**Stored dataset items:**
┄┄┄┄┄┄┄┄┄┄┄┄┄┄┄┄┄┄┄┄
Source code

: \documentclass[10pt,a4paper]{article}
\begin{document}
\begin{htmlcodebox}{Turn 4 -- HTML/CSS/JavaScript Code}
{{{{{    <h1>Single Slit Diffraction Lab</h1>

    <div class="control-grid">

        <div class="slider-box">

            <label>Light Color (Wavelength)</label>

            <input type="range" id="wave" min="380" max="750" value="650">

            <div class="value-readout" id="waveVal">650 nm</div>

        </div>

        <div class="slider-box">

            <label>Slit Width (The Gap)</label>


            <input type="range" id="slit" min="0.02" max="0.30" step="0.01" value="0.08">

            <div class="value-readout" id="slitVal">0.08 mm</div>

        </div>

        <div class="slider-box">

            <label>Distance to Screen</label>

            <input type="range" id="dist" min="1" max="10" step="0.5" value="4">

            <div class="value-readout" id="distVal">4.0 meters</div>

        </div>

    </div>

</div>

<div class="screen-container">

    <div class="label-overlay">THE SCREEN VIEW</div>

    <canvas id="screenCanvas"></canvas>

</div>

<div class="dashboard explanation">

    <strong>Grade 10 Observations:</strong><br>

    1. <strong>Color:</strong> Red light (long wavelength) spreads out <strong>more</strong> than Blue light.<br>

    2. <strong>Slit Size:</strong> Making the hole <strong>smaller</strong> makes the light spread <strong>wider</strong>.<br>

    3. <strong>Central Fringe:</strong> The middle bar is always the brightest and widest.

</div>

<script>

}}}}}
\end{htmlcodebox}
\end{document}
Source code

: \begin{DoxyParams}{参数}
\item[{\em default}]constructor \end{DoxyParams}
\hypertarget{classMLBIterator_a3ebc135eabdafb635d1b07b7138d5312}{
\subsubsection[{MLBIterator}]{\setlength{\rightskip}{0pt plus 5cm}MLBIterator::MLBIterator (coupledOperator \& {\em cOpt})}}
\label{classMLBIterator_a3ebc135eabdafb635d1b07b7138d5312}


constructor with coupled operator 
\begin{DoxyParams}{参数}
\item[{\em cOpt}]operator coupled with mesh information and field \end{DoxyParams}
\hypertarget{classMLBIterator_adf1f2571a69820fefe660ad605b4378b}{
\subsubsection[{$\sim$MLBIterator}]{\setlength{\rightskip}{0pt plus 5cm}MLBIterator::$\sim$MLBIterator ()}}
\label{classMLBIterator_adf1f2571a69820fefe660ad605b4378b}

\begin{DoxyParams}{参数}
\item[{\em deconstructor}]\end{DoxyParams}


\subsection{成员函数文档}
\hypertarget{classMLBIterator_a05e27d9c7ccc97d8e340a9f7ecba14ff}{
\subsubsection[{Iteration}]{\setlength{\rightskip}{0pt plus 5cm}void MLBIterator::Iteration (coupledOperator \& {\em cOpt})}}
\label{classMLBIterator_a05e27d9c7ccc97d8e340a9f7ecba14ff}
┄┄┄┄┄┄┄┄┄┄┄┄┄┄┄┄┄┄┄┄
Copy every line from the records above that contains the word "hypertarget".

\hypertarget{classMLBIterator_a3ebc135eabdafb635d1b07b7138d5312}{
\hypertarget{classMLBIterator_adf1f2571a69820fefe660ad605b4378b}{
\hypertarget{classMLBIterator_a05e27d9c7ccc97d8e340a9f7ecba14ff}{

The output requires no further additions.